▶ Information supplied:
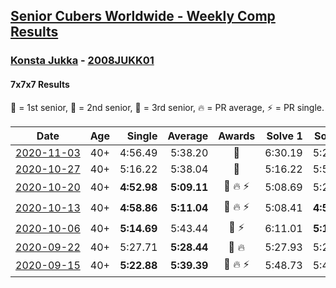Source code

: <style>table {white-space: nowrap;}</style>
<link rel="stylesheet" type="text/css" href="/scw-comp/css/flags.css" />

## [Senior Cubers Worldwide - Weekly Comp Results](/scw-comp/results/)
### [Konsta Jukka](README.md) - [2008JUKK01](https://www.worldcubeassociation.org/persons/2008JUKK01?event=777)
#### 7x7x7 Results

<span style="white-space: nowrap;">🥇 = 1st senior</span>, <span style="white-space: nowrap;">🥈 = 2nd senior</span>, <span style="white-space: nowrap;">🥉 = 3rd senior</span>, <span style="white-space: nowrap;">🔥 = PR average</span>, <span style="white-space: nowrap;">⚡ = PR single</span>.

| Date | Age | Single | Average | Awards | Solve 1 | Solve 2 | Solve 3 | Video |
| :--: | :--: | --: | --: | :--: | --: | --: | --: | :-- |
| [2020-11-03](../../results/2020-11-03/777.md) | 40+ | 4:56.49 | 5:38.20 | 🥈 | 6:30.19 | 5:27.93 | 4:56.49 | [Desktop](https://www.facebook.com/events/391709741873523/permalink/396415791402918) / [Mobile](https://m.facebook.com/events/391709741873523?view=permalink&id=396415791402918) |
| [2020-10-27](../../results/2020-10-27/777.md) | 40+ | 5:16.22 | 5:38.04 | 🥈 | 5:16.22 | 5:51.75 | 5:46.15 | [Desktop](https://www.facebook.com/events/1621959871298390/permalink/1627563280738049) / [Mobile](https://m.facebook.com/events/1621959871298390?view=permalink&id=1627563280738049) |
| [2020-10-20](../../results/2020-10-20/777.md) | 40+ | **4:52.98** | **5:09.11** | 🥈 🔥 ⚡ | 5:08.69 | 5:25.67 | **4:52.98** | [Desktop](https://www.facebook.com/events/758279974902955/permalink/762043601193259) / [Mobile](https://m.facebook.com/events/758279974902955?view=permalink&id=762043601193259) |
| [2020-10-13](../../results/2020-10-13/777.md) | 40+ | **4:58.86** | **5:11.04** | 🥈 🔥 ⚡ | 5:08.41 | **4:58.86** | 5:25.86 | [Desktop](https://www.facebook.com/events/746942356162446/permalink/750806899109325) / [Mobile](https://m.facebook.com/events/746942356162446?view=permalink&id=750806899109325) |
| [2020-10-06](../../results/2020-10-06/777.md) | 40+ | **5:14.69** | 5:43.44 | 🥈 ⚡ | 6:11.01 | **5:14.69** | 5:44.62 | [Desktop](https://www.facebook.com/events/2766581680255939/permalink/2770168873230553) / [Mobile](https://m.facebook.com/events/2766581680255939?view=permalink&id=2770168873230553) |
| [2020-09-22](../../results/2020-09-22/777.md) | 40+ | 5:27.71 | **5:28.44** | 🥈 🔥 | 5:27.93 | 5:27.71 | 5:29.67 | [Desktop](https://www.facebook.com/events/342541897161786/permalink/345665523516090) / [Mobile](https://m.facebook.com/events/342541897161786?view=permalink&id=345665523516090) |
| [2020-09-15](../../results/2020-09-15/777.md) | 40+ | **5:22.88** | **5:39.39** | 🥉 🔥 ⚡ | 5:48.73 | 5:46.55 | **5:22.88** | [Desktop](https://www.facebook.com/events/655903882008117/permalink/662009514730887) / [Mobile](https://m.facebook.com/events/655903882008117?view=permalink&id=662009514730887) |


<!-- Global site tag (gtag.js) - Google Analytics -->
<script async src="https://www.googletagmanager.com/gtag/js?id=UA-86348435-3"></script>
<script>window.dataLayer = window.dataLayer || []; function gtag() {dataLayer.push(arguments);} gtag('js', new Date()); gtag('config', 'UA-86348435-3');</script>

▶ Prompt: Without the pictures, copy the material exactly as given.

▶ Expected answer:
Source code

: <style>table {white-space: nowrap;}</style>
<link rel="stylesheet" type="text/css" href="/scw-comp/css/flags.css" />

## [Senior Cubers Worldwide - Weekly Comp Results](/scw-comp/results/)
### [Konsta Jukka](README.md) - [2008JUKK01](https://www.worldcubeassociation.org/persons/2008JUKK01?event=777)
#### 7x7x7 Results

<span style="white-space: nowrap;">🥇 = 1st senior</span>, <span style="white-space: nowrap;">🥈 = 2nd senior</span>, <span style="white-space: nowrap;">🥉 = 3rd senior</span>, <span style="white-space: nowrap;">🔥 = PR average</span>, <span style="white-space: nowrap;">⚡ = PR single</span>.

| Date | Age | Single | Average | Awards | Solve 1 | Solve 2 | Solve 3 | Video |
| :--: | :--: | --: | --: | :--: | --: | --: | --: | :-- |
| [2020-11-03](../../results/2020-11-03/777.md) | 40+ | 4:56.49 | 5:38.20 | 🥈 | 6:30.19 | 5:27.93 | 4:56.49 | [Desktop](https://www.facebook.com/events/391709741873523/permalink/396415791402918) / [Mobile](https://m.facebook.com/events/391709741873523?view=permalink&id=396415791402918) |
| [2020-10-27](../../results/2020-10-27/777.md) | 40+ | 5:16.22 | 5:38.04 | 🥈 | 5:16.22 | 5:51.75 | 5:46.15 | [Desktop](https://www.facebook.com/events/1621959871298390/permalink/1627563280738049) / [Mobile](https://m.facebook.com/events/1621959871298390?view=permalink&id=1627563280738049) |
| [2020-10-20](../../results/2020-10-20/777.md) | 40+ | **4:52.98** | **5:09.11** | 🥈 🔥 ⚡ | 5:08.69 | 5:25.67 | **4:52.98** | [Desktop](https://www.facebook.com/events/758279974902955/permalink/762043601193259) / [Mobile](https://m.facebook.com/events/758279974902955?view=permalink&id=762043601193259) |
| [2020-10-13](../../results/2020-10-13/777.md) | 40+ | **4:58.86** | **5:11.04** | 🥈 🔥 ⚡ | 5:08.41 | **4:58.86** | 5:25.86 | [Desktop](https://www.facebook.com/events/746942356162446/permalink/750806899109325) / [Mobile](https://m.facebook.com/events/746942356162446?view=permalink&id=750806899109325) |
| [2020-10-06](../../results/2020-10-06/777.md) | 40+ | **5:14.69** | 5:43.44 | 🥈 ⚡ | 6:11.01 | **5:14.69** | 5:44.62 | [Desktop](https://www.facebook.com/events/2766581680255939/permalink/2770168873230553) / [Mobile](https://m.facebook.com/events/2766581680255939?view=permalink&id=2770168873230553) |
| [2020-09-22](../../results/2020-09-22/777.md) | 40+ | 5:27.71 | **5:28.44** | 🥈 🔥 | 5:27.93 | 5:27.71 | 5:29.67 | [Desktop](https://www.facebook.com/events/342541897161786/permalink/345665523516090) / [Mobile](https://m.facebook.com/events/342541897161786?view=permalink&id=345665523516090) |
| [2020-09-15](../../results/2020-09-15/777.md) | 40+ | **5:22.88** | **5:39.39** | 🥉 🔥 ⚡ | 5:48.73 | 5:46.55 | **5:22.88** | [Desktop](https://www.facebook.com/events/655903882008117/permalink/662009514730887) / [Mobile](https://m.facebook.com/events/655903882008117?view=permalink&id=662009514730887) |


<!-- Global site tag (gtag.js) - Google Analytics -->
<script async src="https://www.googletagmanager.com/gtag/js?id=UA-86348435-3"></script>
<script>window.dataLayer = window.dataLayer || []; function gtag() {dataLayer.push(arguments);} gtag('js', new Date()); gtag('config', 'UA-86348435-3');</script>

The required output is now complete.